If Altman wants to keep the money flowing, he has to keep moving the goalposts, producing shiny, exciting new tools and talking the biggest game this side of Elon Musk — to that end, Sora fits the bill.
As for the technology itself, some of those videos look pretty neat! Some of them definitely don’t! There are obviously a ton of small things, like disappearing and replicating limbs, and that dog above that defies physics and to walk on a windowsill in Italy. But let’s not lose sight of the fact that however they look, much like the static images pumped out by Sora’s predecessors, Dall-e and Midjourney, they are less the products of “artificial intelligence” and more the products of sophisticated automation.

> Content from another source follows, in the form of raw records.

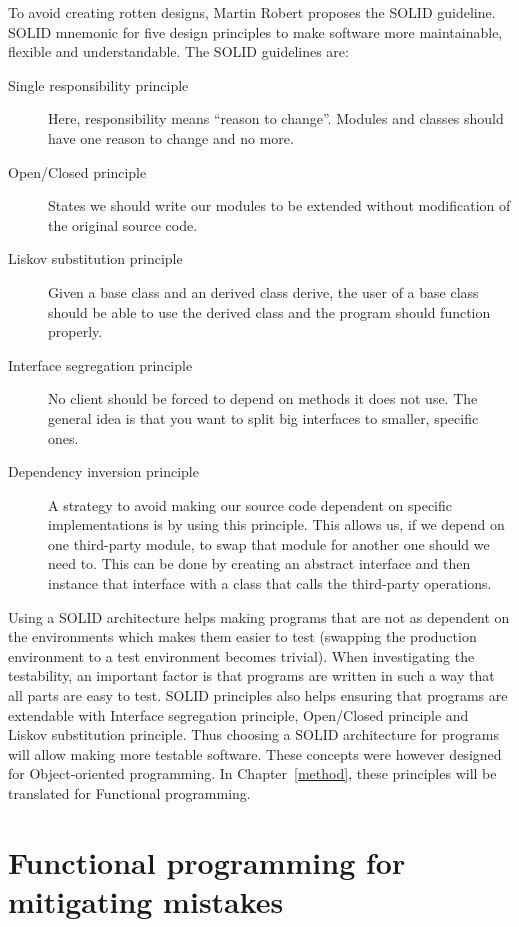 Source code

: To avoid creating rotten designs, Martin Robert proposes the SOLID guideline.
SOLID mnemonic for five design principles to make software more maintainable,
flexible and understandable. The SOLID guidelines are:

\begin{description}
    \item [Single responsibility principle] Here, responsibility means ``reason
        to change''. Modules and classes should have one reason to change and no
        more.
    \item [Open/Closed principle] States we should write our modules to be
        extended without modification of the original source code.
    \item [Liskov substitution principle] Given a base class and an derived
        class derive, the user of a base class should be able to use the derived
        class and the program should function properly.
    \item [Interface segregation principle] No client should be forced to depend
        on methods it does not use. The general idea is that you want to split
        big interfaces to smaller, specific ones.
    \item [Dependency inversion principle] A strategy to avoid making our source
        code dependent on specific implementations is by using this principle.
        This allows us, if we depend on one third-party module, to swap that
        module for another one should we need to. This can be done by creating
        an abstract interface and then instance that interface with a class that
        calls the third-party operations.~\cite{martinrobert}
\end{description}

Using a SOLID architecture helps making programs that are not as dependent on
the environments which makes them easier to test (swapping the production
environment to a test environment becomes trivial). When investigating the
testability, an important factor is that programs are written in such a way
that all parts are easy to test. SOLID principles also helps ensuring that
programs are extendable with Interface segregation principle, Open/Closed
principle and Liskov substitution principle. Thus choosing a SOLID architecture
for programs will allow making more testable software. These concepts were
however designed for Object-oriented programming. In Chapter~\ref{method},
these principles will be translated for Functional programming. 

\section{Functional programming for mitigating mistakes}

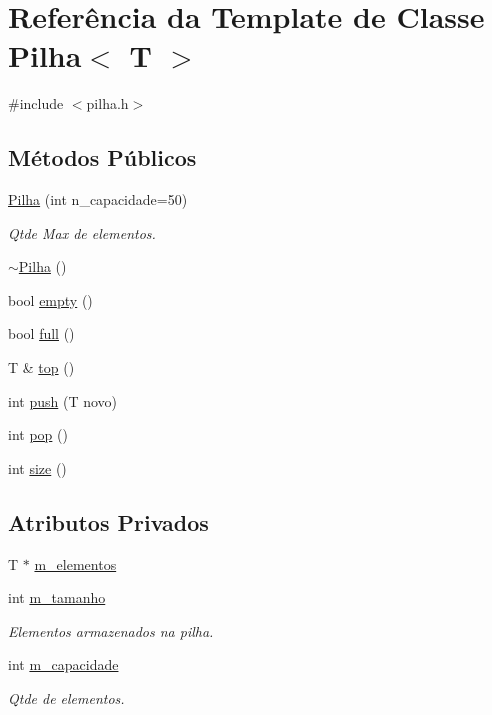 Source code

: \hypertarget{classPilha}{}\section{Referência da Template de Classe Pilha$<$ T $>$}
\label{classPilha}


{\ttfamily \#include $<$pilha.\+h$>$}

\subsection*{Métodos Públicos}
\begin{DoxyCompactItemize}
\item 
\hyperlink{classPilha_a3113638095289f155d7c76db4b2da3df}{Pilha} (int n\+\_\+capacidade=50)
\begin{DoxyCompactList}\small\item\em Qtde Max de elementos. \end{DoxyCompactList}\item 
\hyperlink{classPilha_a0c931f49acc17ce09b29c2d589d4fd0b}{$\sim$\+Pilha} ()
\item 
bool \hyperlink{classPilha_a117c819eb1bff51136b7c72b486df0fc}{empty} ()
\item 
bool \hyperlink{classPilha_ae9204010a17accede9ebd6e92c084c15}{full} ()
\item 
T \& \hyperlink{classPilha_adb80016e40c990aa1074f879b1ef7b89}{top} ()
\item 
int \hyperlink{classPilha_a3f80cb860cfa58f459d7f484c9045879}{push} (T novo)
\item 
int \hyperlink{classPilha_a720f99ec51a9d2e3ae2e59ab78365b84}{pop} ()
\item 
int \hyperlink{classPilha_aae0f3f465788cefc53f9cadadc0e1fe0}{size} ()
\end{DoxyCompactItemize}
\subsection*{Atributos Privados}
\begin{DoxyCompactItemize}
\item 
T $\ast$ \hyperlink{classPilha_ac9472d83396997925a13a5e84cb9d3cc}{m\+\_\+elementos}
\item 
int \hyperlink{classPilha_a2a1fc8a625fb4f2405d042561efd8c27}{m\+\_\+tamanho}
\begin{DoxyCompactList}\small\item\em Elementos armazenados na pilha. \end{DoxyCompactList}\item 
int \hyperlink{classPilha_ac10684488abab7128da4058260a24083}{m\+\_\+capacidade}
\begin{DoxyCompactList}\small\item\em Qtde de elementos. \end{DoxyCompactList}\end{DoxyCompactItemize}


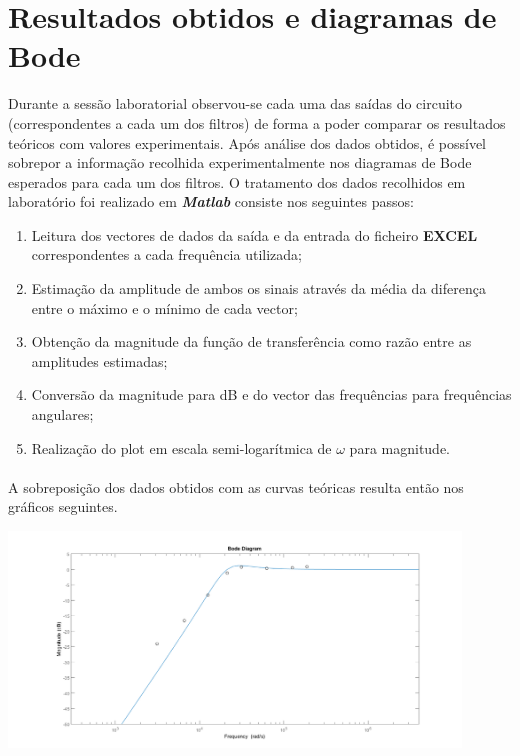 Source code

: \documentclass[a4paper,11pt]{report}
\begin{document}
\section{Resultados obtidos e diagramas de Bode}
Durante a sessão laboratorial observou-se cada uma das saídas do circuito (correspondentes a cada um dos filtros) de forma a poder comparar os resultados teóricos com valores experimentais. Após análise dos dados obtidos, é possível sobrepor a informação recolhida experimentalmente nos diagramas de Bode esperados para cada um dos filtros. O tratamento dos dados recolhidos em laboratório foi realizado em \textbf{\emph{Matlab}} consiste nos seguintes passos:
\begin{enumerate}
\item Leitura dos vectores de dados da saída e da entrada do ficheiro \textbf{EXCEL} correspondentes a cada frequência utilizada;
\item Estimação da amplitude de ambos os sinais através da média da diferença entre o máximo e o mínimo de cada vector;
\item Obtenção da magnitude da função de transferência como razão entre as amplitudes estimadas;
\item Conversão da magnitude para dB e do vector das frequências para frequências angulares;
\item Realização do plot em escala semi-logarítmica de $\omega$ para magnitude.
\end{enumerate}
\paragraph{}
A sobreposição dos dados obtidos com as curvas teóricas resulta então nos gráficos seguintes.
\begin{center}
     \includegraphics[angle=0,width=0.9\textwidth]{KHNT1exp.png}
     \label{fig:KHNT1exp}
     \end{center}
\end{document}
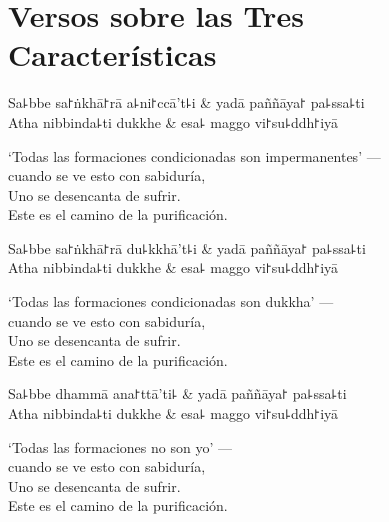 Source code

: \chapter{Versos sobre las Tres Características}


\begin{leader}
\end{leader}

\begin{twochants}
  Sa꜕bbe sa꜓ṅkhā꜓rā a꜕ni꜓ccā't꜕i & yadā paññāya꜓ pa꜕ssa꜕ti \\
  Atha nibbinda꜕ti dukkhe & esa꜕ maggo vi꜓su꜕ddh꜓iyā \\
\end{twochants}

\begin{english}
  `Todas las formaciones condicionadas son impermanentes' ---\\
  cuando se ve esto con sabiduría,\\
  Uno se desencanta de sufrir.\\
  Este es el camino de la purificación.
\end{english}

\begin{twochants}
  Sa꜕bbe sa꜓ṅkhā꜓rā du꜕kkhā't꜕i & yadā paññāya꜓ pa꜕ssa꜕ti \\
  Atha nibbinda꜕ti dukkhe & esa꜕ maggo vi꜓su꜕ddh꜓iyā \\
\end{twochants}

\begin{english}
  `Todas las formaciones condicionadas son dukkha' ---\\
  cuando se ve esto con sabiduría,\\
  Uno se desencanta de sufrir.\\
  Este es el camino de la purificación.
\end{english}

\begin{twochants}
  Sa꜕bbe dhammā ana꜓ttā'ti꜕ & yadā paññāya꜓ pa꜕ssa꜕ti \\
  Atha nibbinda꜕ti dukkhe & esa꜕ maggo vi꜓su꜕ddh꜓iyā \\
\end{twochants}

\begin{english}
  `Todas las formaciones no son yo' ---\\
  cuando se ve esto con sabiduría,\\
  Uno se desencanta de sufrir.\\
  Este es el camino de la purificación.
\end{english}

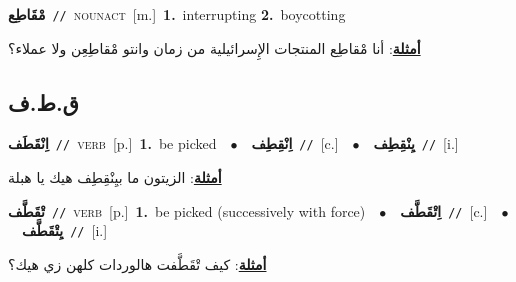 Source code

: \documentclass[10pt,a4paper,twoside]{article} %
\begin{document}
\begin{multicols}{2}
{\setlength\topsep{0pt}\textbf{\foreignlanguage{arabic}{مْقَاطِع}}\ {\color{gray}\texttt{//}\color{black}}\ \textsc{noun\textunderscore act}\ [m.]\ \textbf{1.}~interrupting  \textbf{2.}~boycotting\  \begin{flushright}\color{gray}\foreignlanguage{arabic}{\textbf{\underline{\foreignlanguage{arabic}{أمثلة}}}: أنا مْقاطِع المنتجات الإِسرائيلية من زمان وانتو مْقاطِعِن ولا عملاء؟}\end{flushright}\color{black}} \vspace{2mm}

\vspace{-3mm}
\subsection*{\color{blue}\foreignlanguage{arabic}{ق.ط.ف}\color{blue}{}} 

{\setlength\topsep{0pt}\textbf{\foreignlanguage{arabic}{اِنْقَطَف}}\ {\color{gray}\texttt{//}\color{black}}\ \textsc{verb}\ [p.]\ \textbf{1.}~be picked\ \ $\bullet$\ \ \setlength\topsep{0pt}\textbf{\foreignlanguage{arabic}{اِنْقِطِف}}\ {\color{gray}\texttt{//}\color{black}}\ [c.]\ \ $\bullet$\ \ \setlength\topsep{0pt}\textbf{\foreignlanguage{arabic}{يِنْقِطِف}}\ {\color{gray}\texttt{//}\color{black}}\ [i.]\  \begin{flushright}\color{gray}\foreignlanguage{arabic}{\textbf{\underline{\foreignlanguage{arabic}{أمثلة}}}: الزيتون ما بيِنْقِطِف هيك يا هبلة}\end{flushright}\color{black}} \vspace{2mm}

{\setlength\topsep{0pt}\textbf{\foreignlanguage{arabic}{تْقَطَّف}}\ {\color{gray}\texttt{//}\color{black}}\ \textsc{verb}\ [p.]\ \textbf{1.}~be picked (successively with force)\ \ $\bullet$\ \ \setlength\topsep{0pt}\textbf{\foreignlanguage{arabic}{اِتْقَطَّف}}\ {\color{gray}\texttt{//}\color{black}}\ [c.]\ \ $\bullet$\ \ \setlength\topsep{0pt}\textbf{\foreignlanguage{arabic}{يِتْقَطَّف}}\ {\color{gray}\texttt{//}\color{black}}\ [i.]\  \begin{flushright}\color{gray}\foreignlanguage{arabic}{\textbf{\underline{\foreignlanguage{arabic}{أمثلة}}}: كيف تْقَطَّفت هالوردات كلهن زي هيك؟}\end{flushright}\color{black}} \vspace{2mm}


\end{multicols}
\end{document}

The difference matters, because as with the image generators, it’s often unclear how exactly the model is simply replicating — some would say “plagiarizing” — the source material it’s been trained on. Here’s a long thread documenting the distinct similarities between the Sora videos released so far and what you get on the image generator Midjourney with the same prompts.
And here’s one of the videos shared by OpenAI….
… compared to a video on the stock image and video site Shutterstock, with whom OpenAI inked a partnership last year — precisely so it could use videos like this one for training purposes.
It’s obviously not the same exact video, but it’s pretty darn similar, right down to the background, and makes for a good snapshot, I think, for gauging how novel Sora’s output really is. It’s not that Sora is generating new and amazing scenes based on the words you’re typing — it’s automating the act of stitching together renderings of extant video and images. Which is not uncool, in a vacuum! It’s indeed impressive that technology can do this.
But consider why it’s not being presented that way. For one, it just sounds boring, and is less likely to inspire the Emiratis to give Sam Altman billions of dollars. For another, if this is seen as a tool for automating video editing and special effects production, then the implications are clear — it is a tool for replacing creative labor. Bosses will use it to try to eliminate people’s jobs.
If, instead, the narrative becomes this tool will unleash creativity and make the impossible possible — or even “this is the end of reality itself” — then the goalposts are successfully moved once again, and we aren’t seeing clearly what’s really happening at its dull, boring core: A tech company wants to concentrate as much capital and power as possible, its founder wants to be as famous and influential as possible, and it has built some tools that automate creative work which it is using to achieve these ends.
If we accept OpenAI’s promotional narrative and get swept up in Sora, if we tremble at the forbidding power of its reality-distorting abilities, we make it much, much easier for the company to cash in on its still-proliferating mythologies.
“…this tool will unleash creativity and make the impossible possible…” that describes a human artist!
Indeed. In several remote ethnographic studies I did for organisations in the past year, few people are overly impressed with LLM tools and the common sentiment was "Too early. Maybe later." There is an increasing weariness with tech hype. These AI companies may be hurting themselves in the long run.